Reflecting on the state of the civil rights movement in 1965, Rustin wrote, “I fail to see how the movement can be victorious in the absence of radical programs for full employment, abolition of slums, the reconstruction of our educational system, new definitions of work and leisure. Adding up the cost of such programs, we can only conclude that we are talking about a refashioning of our political economy.”

From there, civil rights leaders, economists, and unions worked to create the Freedom Budget, released in 1967 by the A. Philip Randolph Institute, where Randolph served as president and Rustin as executive director. The budget sketches out an ambitious economic program for everything from education to monetary policymaking. “For the first time,” its authors stated, “everyone in America who is fit and able to work will have a job. For the first time, everyone who can’t work, or shouldn’t be working, will have an income adequate to live in comfort and dignity. And that is freedom. For freedom from want is the basic freedom from which all others flow.”

In the foreword to the Freedom Budget, Martin Luther King Jr. urged that policies be universal, rather than either means-tested or directed solely at vulnerable populations. As he wrote, “We shall eliminate unemployment for Negroes when we demand full and fair employment for all,” he committed his Southern Christian Leadership Conference to pushing for it. “We must dedicate ourselves to the legislative task to see that it is immediately and fully achieved. I pledge myself to this task and will urge all others to do likewise.”

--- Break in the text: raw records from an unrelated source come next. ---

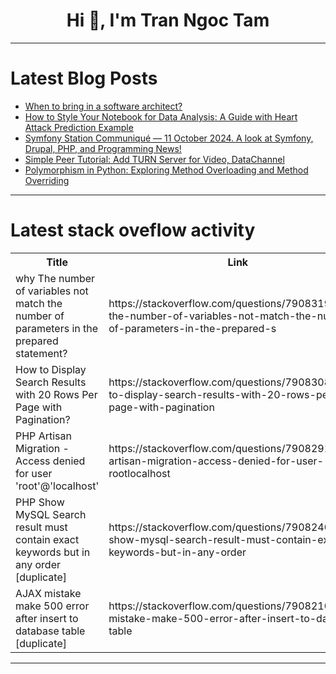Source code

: <h1 align="center">Hi 👋, I'm Tran Ngoc Tam</h1>

---

# Latest Blog Posts 
<!-- BLOG-POST-LIST:START -->
- [When to bring in a software architect?](https://dev.to/read-the-architecture/when-to-bring-in-a-software-architect-30aj)
- [How to Style Your Notebook for Data Analysis: A Guide with Heart Attack Prediction Example](https://dev.to/rama13850/how-to-style-your-notebook-for-data-analysis-a-guide-with-heart-attack-prediction-example-47f2)
- [Symfony Station Communiqué — 11 October 2024. A look at Symfony, Drupal, PHP, and Programming News!](https://dev.to/reubenwalker64/symfony-station-communique-11-october-2024-a-look-at-symfony-drupal-php-and-programming-news-2f8k)
- [Simple Peer Tutorial: Add TURN Server for Video, DataChannel](https://dev.to/alakkadshaw/simple-peer-tutorial-add-turn-server-for-video-datachannel-57pj)
- [Polymorphism in Python: Exploring Method Overloading and Method Overriding](https://dev.to/imyusufakhtar/polymorphism-in-python-exploring-method-overloading-and-method-overriding-15ed)
<!-- BLOG-POST-LIST:END -->

---

# Latest stack oveflow activity
<table>
  <tr><th>Title</th><th>Link</th></tr>
  <!-- STACKOVERFLOW:START --><tr><td>why The number of variables not match the number of parameters in the prepared statement?</td><td>https://stackoverflow.com/questions/79083197/why-the-number-of-variables-not-match-the-number-of-parameters-in-the-prepared-s</td></tr><tr><td>How to Display Search Results with 20 Rows Per Page with Pagination?</td><td>https://stackoverflow.com/questions/79083081/how-to-display-search-results-with-20-rows-per-page-with-pagination</td></tr><tr><td>PHP Artisan Migration - Access denied for user &#39;root&#39;@&#39;localhost&#39;</td><td>https://stackoverflow.com/questions/79082915/php-artisan-migration-access-denied-for-user-rootlocalhost</td></tr><tr><td>PHP Show MySQL Search result must contain exact keywords but in any order [duplicate]</td><td>https://stackoverflow.com/questions/79082402/php-show-mysql-search-result-must-contain-exact-keywords-but-in-any-order</td></tr><tr><td>AJAX mistake make 500 error after insert to database table [duplicate]</td><td>https://stackoverflow.com/questions/79082102/ajax-mistake-make-500-error-after-insert-to-database-table</td></tr><!-- STACKOVERFLOW:END -->
</table>

---


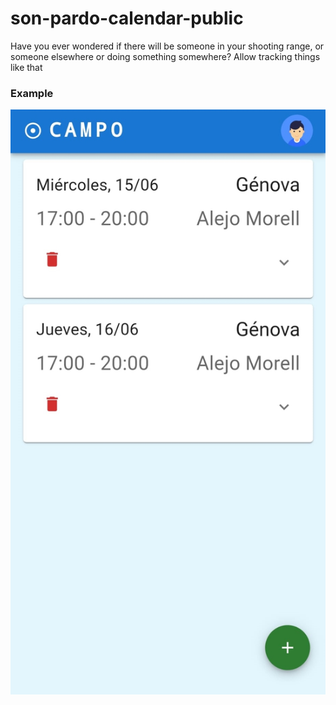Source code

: # son-pardo-calendar-public
Have you ever wondered if there will be someone in your shooting range, or someone elsewhere or doing something somewhere? Allow tracking things like that

### Example

![photo](/img/appexample.jpeg)
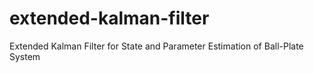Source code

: # extended-kalman-filter
Extended Kalman Filter for State and Parameter Estimation of Ball-Plate System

A close collaborator with Rustin and Randolph, Coretta Scott King first got interested in a job guarantee during her involvement with the Progressive Party in the 1940s, and she continued to carry the torch of that demand long after her husband’s assassination in 1968. Stein and other historians have credited her sustained activism on this front with helping to pull King further to the left over the course of his life and engage more deeply with economic issues. In Memphis, just days after her husband’s death, Scott King marched in support of the striking sanitation workers her husband had died fighting alongside. “Every man,” she said at the time, “deserves a right to a job or an income.” In 1974, she founded the National Committee for Full Employment/Full Employment Action Council to fight for legislation that guaranteed jobs to all Americans. As Stein’s research has highlighted, the organization was instrumental in pushing forward the Humphrey-Hawkins Full Employment Act, which put teeth behind the Fed’s nominal, but at that point, often ignored mandate to “promote full employment and production, increased real income, balanced growth, … adequate productivity growth, proper attention to national priorities, achievement of an improved trade balance, … and reasonable price stability.”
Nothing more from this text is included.